I recently lost my partner because I finally opened up and told him about my desires. Don't get me wrong I'm not trying to bad mouth him, but he totally flipped out and told me that I was perverted and he no longer wanted anything to do with me. After spending so many years with him it hurts, but I guess maybe its something I should have told him sooner so that so much of my heart wasnt invested in the relationship.

So now I'm a little scared that if/when I find someone new that they may react the same way.

I experienced the same, more than once, in my younger, less knowledgeable years. It was a painful learning experience. Like yourself, after years into a relationship I expressed my fantasies/desires only to be rejected. That's how I learned not to waste my time..or someone elses. Once you get to the point where sex may be a possibility express your interests/desires.
From my experience I was rejected much more than accepted but I was a male opening up to females (we all know that men are more perverted than women;)) but there are way to many men who are closed minded and unwilling to explore. Pana and I wish you the best. If you'ld like to PM us please do. Take care. :rose:
 
You are not alone in your desire for such a relationship...men as well as women seek this in a partner. I discovered, in my many years, that one must take the first step in opening such a relationship. Don't fear doing so for if you are with the right person they will respond positively...and will do so quickly.

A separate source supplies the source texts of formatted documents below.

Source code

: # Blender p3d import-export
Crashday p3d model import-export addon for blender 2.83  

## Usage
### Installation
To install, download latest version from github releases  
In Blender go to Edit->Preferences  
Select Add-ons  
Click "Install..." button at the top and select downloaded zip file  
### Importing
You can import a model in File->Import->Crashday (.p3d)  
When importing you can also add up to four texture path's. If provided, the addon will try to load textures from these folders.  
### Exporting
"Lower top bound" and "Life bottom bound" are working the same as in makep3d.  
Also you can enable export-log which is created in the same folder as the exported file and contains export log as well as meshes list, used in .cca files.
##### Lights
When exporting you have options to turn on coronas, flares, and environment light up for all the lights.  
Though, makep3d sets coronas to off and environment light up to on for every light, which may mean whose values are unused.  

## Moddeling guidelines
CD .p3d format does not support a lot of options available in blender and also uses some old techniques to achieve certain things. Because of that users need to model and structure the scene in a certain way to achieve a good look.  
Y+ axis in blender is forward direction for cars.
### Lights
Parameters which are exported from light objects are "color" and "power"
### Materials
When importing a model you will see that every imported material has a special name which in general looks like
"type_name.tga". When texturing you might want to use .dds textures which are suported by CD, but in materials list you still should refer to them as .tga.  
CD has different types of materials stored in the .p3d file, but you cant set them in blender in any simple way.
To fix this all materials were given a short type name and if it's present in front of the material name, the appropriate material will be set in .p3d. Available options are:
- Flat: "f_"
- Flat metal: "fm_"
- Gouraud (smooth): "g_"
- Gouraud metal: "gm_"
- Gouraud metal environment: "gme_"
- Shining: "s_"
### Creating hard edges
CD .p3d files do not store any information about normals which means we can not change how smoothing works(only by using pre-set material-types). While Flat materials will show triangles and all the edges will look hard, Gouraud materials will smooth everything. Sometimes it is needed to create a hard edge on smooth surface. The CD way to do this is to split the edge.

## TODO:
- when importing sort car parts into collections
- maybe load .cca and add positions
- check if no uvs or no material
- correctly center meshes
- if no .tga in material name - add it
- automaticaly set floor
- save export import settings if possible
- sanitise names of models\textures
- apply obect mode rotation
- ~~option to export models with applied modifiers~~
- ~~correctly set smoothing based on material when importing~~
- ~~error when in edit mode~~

Love means holding hands and hearts. Love is trust.

Know me, love me, hold me then you can experience me. :heart:

*nods*.......:cool:
 
Thank you, I know I can't be the only one who feels this way but sometime it makes me feel very alone.

I recently lost my partner because I finally opened up and told him about my desires. Don't get me wrong I'm not trying to bad mouth him, but he totally flipped out and told me that I was perverted and he no longer wanted anything to do with me. After spending so many years with him it hurts, but I guess maybe its something I should have told him sooner so that so much of my heart wasnt invested in the relationship.

So now I'm a little scared that if/when I find someone new that they may react the same way.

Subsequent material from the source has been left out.